+++ Exercise materials +++
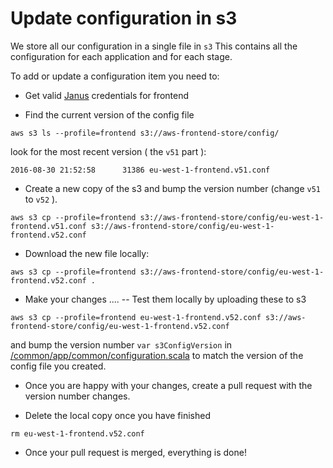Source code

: # Update configuration in s3

We store all our configuration in a single file in `s3`
This contains all the configuration for each application and for each stage.

To add or update a configuration item you need to:

- Get valid [Janus](https://janus.gutools.co.uk) credentials for frontend

- Find the current version of the config file
```
aws s3 ls --profile=frontend s3://aws-frontend-store/config/
```

look for the most recent version ( the `v51` part ):

```
2016-08-30 21:52:58      31386 eu-west-1-frontend.v51.conf
```

- Create a new copy of the s3 and bump the version number (change `v51` to `v52` ).

```
aws s3 cp --profile=frontend s3://aws-frontend-store/config/eu-west-1-frontend.v51.conf s3://aws-frontend-store/config/eu-west-1-frontend.v52.conf
```

-  Download the new file locally:
```
aws s3 cp --profile=frontend s3://aws-frontend-store/config/eu-west-1-frontend.v52.conf .
```

- Make your changes ....
-- Test them locally by uploading these to s3
```
aws s3 cp --profile=frontend eu-west-1-frontend.v52.conf s3://aws-frontend-store/config/eu-west-1-frontend.v52.conf
```
and bump the version number `var s3ConfigVersion` in [/common/app/common/configuration.scala](https://github.com/guardian/frontend/blob/master/common/app/common/configuration.scala) to match the version of the config file you created.

- Once you are happy with your changes, create a pull request with the version number changes.

- Delete the local copy once you have finished
```
rm eu-west-1-frontend.v52.conf
```

- Once your pull request is merged, everything is done!
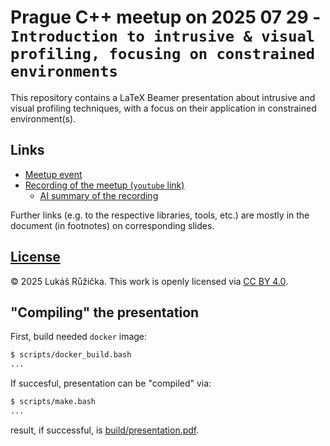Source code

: # Prague C++ meetup on 2025 07 29 - `Introduction to intrusive & visual profiling, focusing on constrained environments`

This repository contains a LaTeX Beamer presentation about intrusive and visual profiling techniques, with a focus on their application in constrained environment(s).

## Links

* [Meetup event](https://www.meetup.com/prague-cpp/events/310128881/)
* [Recording of the meetup (`youtube` link)](https://youtu.be/9YEXU_FiHVk)
  * [AI summary of the recording](AI_summary.md)

Further links (e.g. to the respective libraries, tools, etc.) are mostly in the document (in footnotes) on corresponding slides.

## [License](LICENSE)

© 2025 Lukáš Růžička. This work is openly licensed via [CC BY 4.0](https://creativecommons.org/licenses/by/4.0/).

## "Compiling" the presentation

First, build needed `docker` image:

```bash
$ scripts/docker_build.bash
...
```

If succesful, presentation can be "compiled" via:

```bash
$ scripts/make.bash
...
```

result, if successful, is [build/presentation.pdf](build/presentation.pdf).
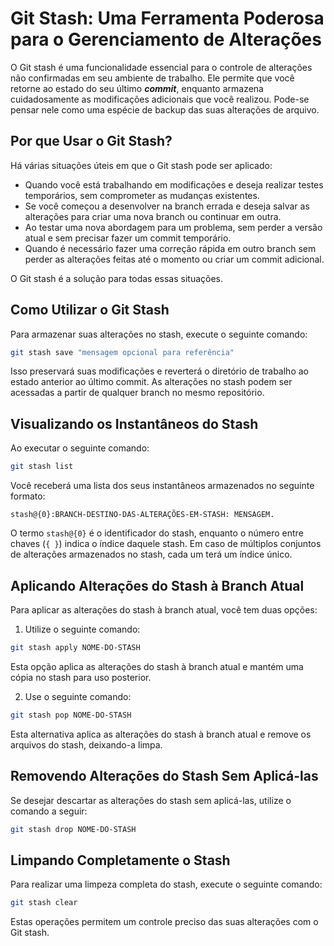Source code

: # Git Stash: Uma Ferramenta Poderosa para o Gerenciamento de Alterações

O Git stash é uma funcionalidade essencial para o controle de alterações não confirmadas em seu ambiente de trabalho. Ele permite que você retorne ao estado do seu último **_commit_**, enquanto armazena cuidadosamente as modificações adicionais que você realizou. Pode-se pensar nele como uma espécie de backup das suas alterações de arquivo.

## Por que Usar o Git Stash?

Há várias situações úteis em que o Git stash pode ser aplicado:

- Quando você está trabalhando em modificações e deseja realizar testes temporários, sem comprometer as mudanças existentes.
- Se você começou a desenvolver na branch errada e deseja salvar as alterações para criar uma nova branch ou continuar em outra.
- Ao testar uma nova abordagem para um problema, sem perder a versão atual e sem precisar fazer um commit temporário.
- Quando é necessário fazer uma correção rápida em outro branch sem perder as alterações feitas até o momento ou criar um commit adicional.

O Git stash é a solução para todas essas situações.

## Como Utilizar o Git Stash

Para armazenar suas alterações no stash, execute o seguinte comando:

```bash
git stash save "mensagem opcional para referência"
```

Isso preservará suas modificações e reverterá o diretório de trabalho ao estado anterior ao último commit. As alterações no stash podem ser acessadas a partir de qualquer branch no mesmo repositório.

## Visualizando os Instantâneos do Stash

Ao executar o seguinte comando:

```bash
git stash list
```
Você receberá uma lista dos seus instantâneos armazenados no seguinte formato: 


`stash@{0}:BRANCH-DESTINO-DAS-ALTERAÇÕES-EM-STASH: MENSAGEM.`

O termo `stash@{0}` é o identificador do stash, enquanto o número entre chaves (`{ }`) indica o índice daquele stash. Em caso de múltiplos conjuntos de alterações armazenados no stash, cada um terá um índice único.

## Aplicando Alterações do Stash à Branch Atual
Para aplicar as alterações do stash à branch atual, você tem duas opções:

1. Utilize o seguinte comando:

```bash
git stash apply NOME-DO-STASH
```

Esta opção aplica as alterações do stash à branch atual e mantém uma cópia no stash para uso posterior.

2. Use o seguinte comando:

```bash
git stash pop NOME-DO-STASH
```

Esta alternativa aplica as alterações do stash à branch atual e remove os arquivos do stash, deixando-a limpa.

## Removendo Alterações do Stash Sem Aplicá-las
Se desejar descartar as alterações do stash sem aplicá-las, utilize o comando a seguir:

```bash
git stash drop NOME-DO-STASH
```

## Limpando Completamente o Stash
Para realizar uma limpeza completa do stash, execute o seguinte comando:

```bash
git stash clear
```
Estas operações permitem um controle preciso das suas alterações com o Git stash.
+++
- _Directions_: Across the records above, show each line containing the word "suas".

- _Output of the task_:
O Git stash é uma funcionalidade essencial para o controle de alterações não confirmadas em seu ambiente de trabalho. Ele permite que você retorne ao estado do seu último **_commit_**, enquanto armazena cuidadosamente as modificações adicionais que você realizou. Pode-se pensar nele como uma espécie de backup das suas alterações de arquivo.
Para armazenar suas alterações no stash, execute o seguinte comando:
Isso preservará suas modificações e reverterá o diretório de trabalho ao estado anterior ao último commit. As alterações no stash podem ser acessadas a partir de qualquer branch no mesmo repositório.
Estas operações permitem um controle preciso das suas alterações com o Git stash.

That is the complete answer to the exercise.